As a freelancer or self-employed individual, it can feel a little lonely when you’re applying for a home loan. After all, these processes were designed to serve the majority of the local populace – and to date, 92% of the workforce still have traditional office jobs.
The good news is that the self-employed population has since grown to a size of 200,000 and is increasing every year. As a result, more housing policies now include the interests of freelancers and self-employed folks.
That makes this an opportune time to share with you the latest considerations and how to secure a larger housing loan if you’re a freelancer or self-employed.
Here’s what you’ll learn:
As long as you work for yourself and aren’t employed by a company, you’re considered as self-employed.
Common examples include insurance agents, real estate agents, tuition teachers, freelancers, and so on.
Money talks. Your income is how the relevant authorities evaluate the amount they can give you. As a freelancer/self-employed individual, your income can vary depending on your business. Banks/HDB may feel uneasy unless they know that you can pay them back. For this reason, they require more concrete evidence that justifies your income over time. This brings us to point 2.

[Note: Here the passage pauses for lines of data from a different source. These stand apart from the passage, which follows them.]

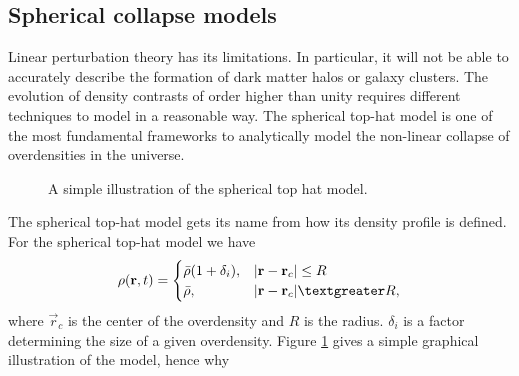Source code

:\subsection{Spherical collapse models}
Linear perturbation theory has its limitations. In particular, it will not be
able to accurately describe the formation of dark matter halos or galaxy
clusters. The evolution of density contrasts of order higher than unity requires
different techniques to model in a reasonable way. The spherical top-hat model
is one of the most fundamental frameworks to analytically model the non-linear
collapse of overdensities in the universe.
\begin{figure}
    \caption{A simple illustration of the spherical top hat model.}
    \label{fig:tophat}
\end{figure}
The spherical top-hat model gets its name from how its density profile is
defined. For the spherical top-hat model we have
\begin{equation}
    \rho(\vec{r},t) =
    \begin{cases} 
        \bar{\rho}(1+\delta_i), & \vert\vec{r}-\vec{r}_c\vert\leq R \\
        \bar{\rho}, & \vert\vec{r}-\vec{r}_c\vert \textgreater R,
     \end{cases} 
\end{equation}
where $\vec{r}_c$ is the center of the overdensity and $R$ is the radius.
$\delta_i$ is a factor determining the size of a given overdensity. Figure
\ref{fig:tophat} gives a simple graphical illustration of the model, hence why
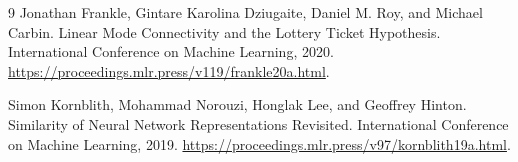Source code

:\documentclass[11pt]{article}
\begin{document}
\begin{thebibliography}{9}
Jonathan Frankle, Gintare Karolina Dziugaite, Daniel M. Roy, and Michael Carbin.
\newblock Linear Mode Connectivity and the Lottery Ticket Hypothesis.
\newblock International Conference on Machine Learning, 2020.
\newblock \url{https://proceedings.mlr.press/v119/frankle20a.html}.

Simon Kornblith, Mohammad Norouzi, Honglak Lee, and Geoffrey Hinton.
\newblock Similarity of Neural Network Representations Revisited.
\newblock International Conference on Machine Learning, 2019.
\newblock \url{https://proceedings.mlr.press/v97/kornblith19a.html}.

\end{thebibliography}
\end{document}
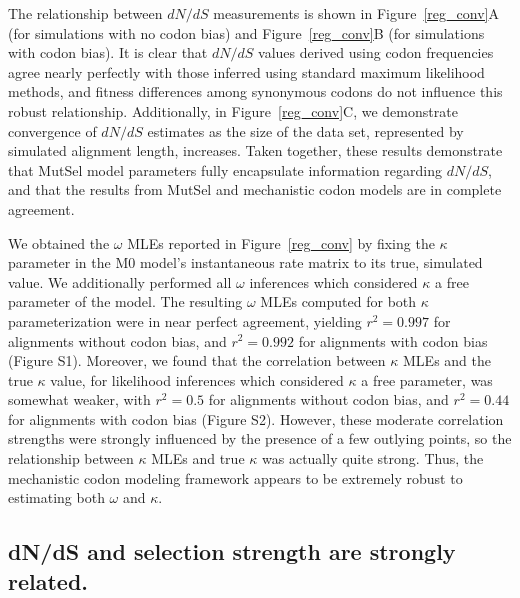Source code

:\documentclass{pnastwo}
\begin{document}
\begin{article}
The relationship between $dN/dS$ measurements is shown in Figure~\ref{reg_conv}A (for simulations with no codon bias) and Figure~\ref{reg_conv}B (for simulations with codon bias). It is clear that $dN/dS$ values derived using codon frequencies agree nearly perfectly with those inferred using standard maximum likelihood methods, and fitness differences among synonymous codons do not influence this robust relationship. Additionally, in Figure~\ref{reg_conv}C, we demonstrate convergence of $dN/dS$ estimates as the size of the data set, represented by simulated alignment length, increases. Taken together, these results demonstrate that MutSel model parameters fully encapsulate information regarding $dN/dS$, and that the results from MutSel and mechanistic codon models are in complete agreement.

We obtained the $\omega$ MLEs reported in Figure~\ref{reg_conv} by fixing the $\kappa$ parameter in the M0 model's instantaneous rate matrix to its true, simulated value. We additionally performed all $\omega$ inferences which considered $\kappa$ a free parameter of the model. The resulting $\omega$ MLEs computed for both $\kappa$ parameterization were in near perfect agreement, yielding $r^2=0.997$ for alignments without codon bias, and $r^2=0.992$ for alignments with codon bias (Figure S1). Moreover, we found that the correlation between $\kappa$ MLEs and the true $\kappa$ value, for likelihood inferences which considered $\kappa$ a free parameter, was somewhat weaker, with $r^2=0.5$ for alignments without codon bias, and $r^2=0.44$ for alignments with codon bias (Figure S2). However, these moderate correlation strengths were strongly influenced by the presence of a few outlying points, so the relationship between $\kappa$ MLEs and true $\kappa$ was actually quite strong. Thus, the mechanistic codon modeling framework appears to be extremely robust to estimating both $\omega$ and $\kappa$.  

\subsection*{dN/dS and selection strength are strongly related.}


\end{article}
\end{document}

Many freelancers skip their CPF contributions to retain more spending income. In the long run, this can hinder family planning if you fail to obtain a larger housing loan.
You should have a record of CPF contributions for at least the past 2 years, or your latest IRAS Notice of Assessment. Tax filings are good support documents to support your loan applications.
Stable employment means a steady income stream. It’s vital for those freelancing or self-employed to note this. To justify your loan applications, you must provide evidence to show that you’ve been working consistently for the past 2 years. Other forms of verification can be through your bank statements from the past 6 months.
This is applicable if you’re getting a bank loan. Based on how well you’ve managed your credit in the past, banks determine your creditworthiness for the future. As home loans generally come with long-term tenure, credit score is a huge deciding factor.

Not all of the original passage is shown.